» **Records provided**:
★ ★ ★
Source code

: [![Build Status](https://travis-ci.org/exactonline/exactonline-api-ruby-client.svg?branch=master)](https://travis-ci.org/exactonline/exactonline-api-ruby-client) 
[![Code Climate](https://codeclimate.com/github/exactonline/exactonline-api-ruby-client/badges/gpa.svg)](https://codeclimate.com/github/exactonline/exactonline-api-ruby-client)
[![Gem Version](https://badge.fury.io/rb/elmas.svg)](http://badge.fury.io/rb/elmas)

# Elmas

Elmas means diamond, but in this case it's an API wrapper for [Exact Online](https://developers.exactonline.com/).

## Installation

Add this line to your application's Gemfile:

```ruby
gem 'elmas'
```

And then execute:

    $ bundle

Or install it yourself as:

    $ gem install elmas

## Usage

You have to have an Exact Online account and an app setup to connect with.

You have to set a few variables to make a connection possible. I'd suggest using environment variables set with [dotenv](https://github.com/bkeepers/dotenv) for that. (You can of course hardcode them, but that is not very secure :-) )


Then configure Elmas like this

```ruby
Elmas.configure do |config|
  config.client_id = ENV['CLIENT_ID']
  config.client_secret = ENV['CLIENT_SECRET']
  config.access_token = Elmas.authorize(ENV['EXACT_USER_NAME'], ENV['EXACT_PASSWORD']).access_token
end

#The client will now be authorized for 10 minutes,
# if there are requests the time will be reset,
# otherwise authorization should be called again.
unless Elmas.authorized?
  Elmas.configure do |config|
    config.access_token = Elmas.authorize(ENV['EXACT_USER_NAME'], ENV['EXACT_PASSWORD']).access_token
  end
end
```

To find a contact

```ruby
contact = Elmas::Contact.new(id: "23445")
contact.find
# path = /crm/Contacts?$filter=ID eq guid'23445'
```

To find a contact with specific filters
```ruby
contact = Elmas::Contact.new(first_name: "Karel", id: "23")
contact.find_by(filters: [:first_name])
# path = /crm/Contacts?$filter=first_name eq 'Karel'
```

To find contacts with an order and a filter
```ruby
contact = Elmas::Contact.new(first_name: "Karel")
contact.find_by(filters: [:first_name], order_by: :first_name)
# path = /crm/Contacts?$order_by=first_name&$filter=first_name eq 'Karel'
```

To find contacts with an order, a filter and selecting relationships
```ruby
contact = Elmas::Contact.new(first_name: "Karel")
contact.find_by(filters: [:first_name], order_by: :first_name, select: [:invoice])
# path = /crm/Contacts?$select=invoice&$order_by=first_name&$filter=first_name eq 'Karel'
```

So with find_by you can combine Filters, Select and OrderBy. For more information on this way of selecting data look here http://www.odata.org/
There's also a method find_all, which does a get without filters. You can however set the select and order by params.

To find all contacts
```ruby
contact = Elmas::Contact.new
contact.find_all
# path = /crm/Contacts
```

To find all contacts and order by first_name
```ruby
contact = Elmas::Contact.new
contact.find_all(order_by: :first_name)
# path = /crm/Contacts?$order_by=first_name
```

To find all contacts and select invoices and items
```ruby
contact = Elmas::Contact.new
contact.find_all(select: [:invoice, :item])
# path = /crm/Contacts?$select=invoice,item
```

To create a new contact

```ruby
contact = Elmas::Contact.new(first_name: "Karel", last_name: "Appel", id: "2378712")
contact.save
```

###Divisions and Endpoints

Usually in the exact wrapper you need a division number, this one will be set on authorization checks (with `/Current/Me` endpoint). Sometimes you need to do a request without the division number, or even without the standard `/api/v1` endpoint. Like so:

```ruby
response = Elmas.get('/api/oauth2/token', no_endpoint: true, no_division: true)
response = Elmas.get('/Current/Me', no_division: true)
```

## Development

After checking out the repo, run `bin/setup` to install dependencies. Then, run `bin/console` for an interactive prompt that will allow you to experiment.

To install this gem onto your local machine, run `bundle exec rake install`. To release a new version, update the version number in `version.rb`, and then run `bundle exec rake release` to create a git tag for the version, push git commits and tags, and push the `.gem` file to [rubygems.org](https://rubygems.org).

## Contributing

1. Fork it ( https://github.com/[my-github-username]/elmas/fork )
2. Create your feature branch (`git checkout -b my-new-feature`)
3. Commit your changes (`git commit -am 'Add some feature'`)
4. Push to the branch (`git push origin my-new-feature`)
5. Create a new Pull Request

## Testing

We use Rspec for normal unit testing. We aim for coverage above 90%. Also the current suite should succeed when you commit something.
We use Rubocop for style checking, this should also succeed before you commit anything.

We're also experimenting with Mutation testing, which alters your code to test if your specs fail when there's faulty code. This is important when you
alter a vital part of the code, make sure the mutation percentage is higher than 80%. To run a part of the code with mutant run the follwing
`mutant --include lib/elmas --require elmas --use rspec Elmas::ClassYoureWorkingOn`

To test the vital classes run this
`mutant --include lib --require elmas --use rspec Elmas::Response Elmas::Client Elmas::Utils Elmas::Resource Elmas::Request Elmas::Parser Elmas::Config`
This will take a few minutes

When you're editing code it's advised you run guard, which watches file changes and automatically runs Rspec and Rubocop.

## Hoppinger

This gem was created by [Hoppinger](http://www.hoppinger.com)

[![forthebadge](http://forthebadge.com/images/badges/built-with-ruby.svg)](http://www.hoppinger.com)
★ ★ ★
» **Problem details**: Give an exact transcription of the data shown above.

» **Response to the task**:
Source code

: [![Build Status](https://travis-ci.org/exactonline/exactonline-api-ruby-client.svg?branch=master)](https://travis-ci.org/exactonline/exactonline-api-ruby-client) 
[![Code Climate](https://codeclimate.com/github/exactonline/exactonline-api-ruby-client/badges/gpa.svg)](https://codeclimate.com/github/exactonline/exactonline-api-ruby-client)
[![Gem Version](https://badge.fury.io/rb/elmas.svg)](http://badge.fury.io/rb/elmas)

# Elmas

Elmas means diamond, but in this case it's an API wrapper for [Exact Online](https://developers.exactonline.com/).

## Installation

Add this line to your application's Gemfile:

```ruby
gem 'elmas'
```

And then execute:

    $ bundle

Or install it yourself as:

    $ gem install elmas

## Usage

You have to have an Exact Online account and an app setup to connect with.

You have to set a few variables to make a connection possible. I'd suggest using environment variables set with [dotenv](https://github.com/bkeepers/dotenv) for that. (You can of course hardcode them, but that is not very secure :-) )


Then configure Elmas like this

```ruby
Elmas.configure do |config|
  config.client_id = ENV['CLIENT_ID']
  config.client_secret = ENV['CLIENT_SECRET']
  config.access_token = Elmas.authorize(ENV['EXACT_USER_NAME'], ENV['EXACT_PASSWORD']).access_token
end

#The client will now be authorized for 10 minutes,
# if there are requests the time will be reset,
# otherwise authorization should be called again.
unless Elmas.authorized?
  Elmas.configure do |config|
    config.access_token = Elmas.authorize(ENV['EXACT_USER_NAME'], ENV['EXACT_PASSWORD']).access_token
  end
end
```

To find a contact

```ruby
contact = Elmas::Contact.new(id: "23445")
contact.find
# path = /crm/Contacts?$filter=ID eq guid'23445'
```

To find a contact with specific filters
```ruby
contact = Elmas::Contact.new(first_name: "Karel", id: "23")
contact.find_by(filters: [:first_name])
# path = /crm/Contacts?$filter=first_name eq 'Karel'
```

To find contacts with an order and a filter
```ruby
contact = Elmas::Contact.new(first_name: "Karel")
contact.find_by(filters: [:first_name], order_by: :first_name)
# path = /crm/Contacts?$order_by=first_name&$filter=first_name eq 'Karel'
```

To find contacts with an order, a filter and selecting relationships
```ruby
contact = Elmas::Contact.new(first_name: "Karel")
contact.find_by(filters: [:first_name], order_by: :first_name, select: [:invoice])
# path = /crm/Contacts?$select=invoice&$order_by=first_name&$filter=first_name eq 'Karel'
```

So with find_by you can combine Filters, Select and OrderBy. For more information on this way of selecting data look here http://www.odata.org/
There's also a method find_all, which does a get without filters. You can however set the select and order by params.

To find all contacts
```ruby
contact = Elmas::Contact.new
contact.find_all
# path = /crm/Contacts
```

To find all contacts and order by first_name
```ruby
contact = Elmas::Contact.new
contact.find_all(order_by: :first_name)
# path = /crm/Contacts?$order_by=first_name
```

To find all contacts and select invoices and items
```ruby
contact = Elmas::Contact.new
contact.find_all(select: [:invoice, :item])
# path = /crm/Contacts?$select=invoice,item
```

To create a new contact

```ruby
contact = Elmas::Contact.new(first_name: "Karel", last_name: "Appel", id: "2378712")
contact.save
```

###Divisions and Endpoints

Usually in the exact wrapper you need a division number, this one will be set on authorization checks (with `/Current/Me` endpoint). Sometimes you need to do a request without the division number, or even without the standard `/api/v1` endpoint. Like so:

```ruby
response = Elmas.get('/api/oauth2/token', no_endpoint: true, no_division: true)
response = Elmas.get('/Current/Me', no_division: true)
```

## Development

After checking out the repo, run `bin/setup` to install dependencies. Then, run `bin/console` for an interactive prompt that will allow you to experiment.

To install this gem onto your local machine, run `bundle exec rake install`. To release a new version, update the version number in `version.rb`, and then run `bundle exec rake release` to create a git tag for the version, push git commits and tags, and push the `.gem` file to [rubygems.org](https://rubygems.org).

## Contributing

1. Fork it ( https://github.com/[my-github-username]/elmas/fork )
2. Create your feature branch (`git checkout -b my-new-feature`)
3. Commit your changes (`git commit -am 'Add some feature'`)
4. Push to the branch (`git push origin my-new-feature`)
5. Create a new Pull Request

## Testing

We use Rspec for normal unit testing. We aim for coverage above 90%. Also the current suite should succeed when you commit something.
We use Rubocop for style checking, this should also succeed before you commit anything.

We're also experimenting with Mutation testing, which alters your code to test if your specs fail when there's faulty code. This is important when you
alter a vital part of the code, make sure the mutation percentage is higher than 80%. To run a part of the code with mutant run the follwing
`mutant --include lib/elmas --require elmas --use rspec Elmas::ClassYoureWorkingOn`

To test the vital classes run this
`mutant --include lib --require elmas --use rspec Elmas::Response Elmas::Client Elmas::Utils Elmas::Resource Elmas::Request Elmas::Parser Elmas::Config`
This will take a few minutes

When you're editing code it's advised you run guard, which watches file changes and automatically runs Rspec and Rubocop.

## Hoppinger

This gem was created by [Hoppinger](http://www.hoppinger.com)

[![forthebadge](http://forthebadge.com/images/badges/built-with-ruby.svg)](http://www.hoppinger.com)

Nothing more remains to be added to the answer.